O que seria uma perspetiva assustadora é que nos deixassem sozinhos num período de dificuldade. O que vou dizer se calhar é desagradável, mas estas histórias todas que falámos são conhecidas nos círculos europeus e não nos deixam ficar muito bem na fotografia, como é evidente. Eles acham que resistimos o mais que podíamos a fazer as ditas mudanças e toda a gente a todos níveis tornou o ajustamento tão difícil quanto pode. Dizem que nos portámos muito bem, somos os tais bons alunos, e é isso que se usa em diplomacia, mas lembro-me desse período em que praticamente todas as semanas havia um editorial de um jornal a dizer mal da senhora Merkel que meteu cá não sei quantas dezenas de milhões de euros, sabendo que os eleitores dela não concordavam. Aquilo foi uma atitude corajosa e mal paga. Acho que hoje em dia não há essa mesma abertura para fazer resgates.

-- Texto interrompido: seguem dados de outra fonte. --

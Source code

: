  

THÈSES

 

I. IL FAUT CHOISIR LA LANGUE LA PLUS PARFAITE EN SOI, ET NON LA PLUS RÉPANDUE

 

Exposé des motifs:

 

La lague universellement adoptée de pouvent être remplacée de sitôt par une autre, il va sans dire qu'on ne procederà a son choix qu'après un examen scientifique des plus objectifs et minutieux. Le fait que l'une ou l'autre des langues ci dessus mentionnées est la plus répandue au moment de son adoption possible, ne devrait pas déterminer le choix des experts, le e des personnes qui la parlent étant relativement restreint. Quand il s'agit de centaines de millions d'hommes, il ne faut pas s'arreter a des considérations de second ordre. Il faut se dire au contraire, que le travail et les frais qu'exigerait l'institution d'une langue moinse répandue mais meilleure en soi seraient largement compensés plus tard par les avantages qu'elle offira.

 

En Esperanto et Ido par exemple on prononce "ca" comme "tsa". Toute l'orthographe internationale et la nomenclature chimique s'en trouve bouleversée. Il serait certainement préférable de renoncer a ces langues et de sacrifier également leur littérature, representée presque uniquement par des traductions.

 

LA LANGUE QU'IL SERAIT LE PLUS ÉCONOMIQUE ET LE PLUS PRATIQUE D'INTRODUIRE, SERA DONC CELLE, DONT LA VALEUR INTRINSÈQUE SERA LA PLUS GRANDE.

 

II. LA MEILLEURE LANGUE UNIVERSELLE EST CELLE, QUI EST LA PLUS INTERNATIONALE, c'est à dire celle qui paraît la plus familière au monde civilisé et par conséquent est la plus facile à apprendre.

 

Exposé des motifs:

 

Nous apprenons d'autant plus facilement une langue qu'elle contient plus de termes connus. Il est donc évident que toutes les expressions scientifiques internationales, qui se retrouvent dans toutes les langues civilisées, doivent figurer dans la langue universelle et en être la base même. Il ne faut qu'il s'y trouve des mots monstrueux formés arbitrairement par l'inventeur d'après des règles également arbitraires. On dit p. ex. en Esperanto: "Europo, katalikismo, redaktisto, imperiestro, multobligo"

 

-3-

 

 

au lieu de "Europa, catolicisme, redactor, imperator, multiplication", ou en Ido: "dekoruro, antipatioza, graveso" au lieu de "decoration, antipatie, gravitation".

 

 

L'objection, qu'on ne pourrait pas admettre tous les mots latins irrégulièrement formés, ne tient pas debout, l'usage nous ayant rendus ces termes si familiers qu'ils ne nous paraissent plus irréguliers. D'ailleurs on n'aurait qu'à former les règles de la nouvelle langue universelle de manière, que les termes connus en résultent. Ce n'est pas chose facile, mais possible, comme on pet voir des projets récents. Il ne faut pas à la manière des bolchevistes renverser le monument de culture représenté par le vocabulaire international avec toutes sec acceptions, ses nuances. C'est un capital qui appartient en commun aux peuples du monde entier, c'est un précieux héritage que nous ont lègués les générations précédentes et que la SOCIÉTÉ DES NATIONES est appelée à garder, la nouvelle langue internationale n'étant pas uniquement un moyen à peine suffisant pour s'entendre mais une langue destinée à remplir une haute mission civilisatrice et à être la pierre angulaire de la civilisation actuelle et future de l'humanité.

A própria União Europeia está fragmentada…
E acham que já tivemos essa oportunidade. Por exemplo, em relação aos fundos comunitários também acham que não os temos utilizado da melhor forma possível e, por isso, há uma grande resistência em aumentar os fundos.
Para a próxima semana, o Fórum para a Competitividade vai organizar um seminário sobre o projeto Porter. O que se pode esperar?
O que tentámos fazer foi analisar o que foi proposto pelo projeto Porter e o que foi feito. Apesar de tudo surgiram alguns resultados em alguns clusters propostos por ele e até em setores em que se calhar ninguém estava à espera que o professor Porter tivesse tanta razão. Se ele viesse hoje de certeza que iria propor coisas diferentes e acho que a mais importante seria o problema da digitalização da economia. O estudo da McKinsey que foi feito para a CIP fala na possibilidade de Portugal perder pela digitalização 1,1 milhões de empregos e de criar alguns em atividades novas. Uma das coisas que tem de ter uma prioridade nacional é melhorar fortemente as competências das pessoas nessa área, onde o nosso ensino ainda está muito atrasado. Isso vai ser de grande importância como pode imaginar, termos um milhão de postos de trabalho obsoletos.
Vai ser preciso criar novas visões…
Exatamente. Isso seria um dos objetivos e é uma das conclusões que pretendemos avançar. Em termos médios, metade das tarefas repetitivas que as pessoas fazem hoje em dia podem ser substituídas por máquinas e ninguém tem dúvidas em relação a esse respeito. Mas implica saber quantos é que vamos conseguir pôr a fazer coisas mais interessantes e deixar as máquinas fazer os trabalhos rotineiros ou se vamos querer manter as pessoas a fazer coisas que já podem ser feitas pelas máquinas.
E o que é que acontece às pessoas que não estão viradas para essa parte tecnológica?
O que é que acontece? Viram-se para a parte tecnológica.
Mas não podemos pensar que todos têm essas aptidões…
Acha que é possível ter grandes aptidões para fazer um check in eletrónico ou outras coisas nesse género? Há muitas pessoas com poucas habilitações que usam o smartphone lindamente. De facto o Steve Jobs foi espantoso na forma como conseguiu conceber uma coisa que quase qualquer pessoa consegue usar. Não é preciso ser licenciado em coisa nenhuma para usar um smartphone. As pessoas são naturalmente adversas à mudança e tem de haver algum esforço nesse sentido, mas de facto quando são obrigados a desenvolver novas competências conseguem. Se a nossa atitude for de compreensão perante as pessoas que não querem a mudança então voltamos à Idade Média. Ninguém espera por nós, os outros países estão-se a mover, querem todos viver melhor, querem aprender novas coisas, querem ser nossos concorrentes e nós achamos que podemos ficar sentados a ver? Não podemos, mesmo que seja incómodo, o mundo atual é assim.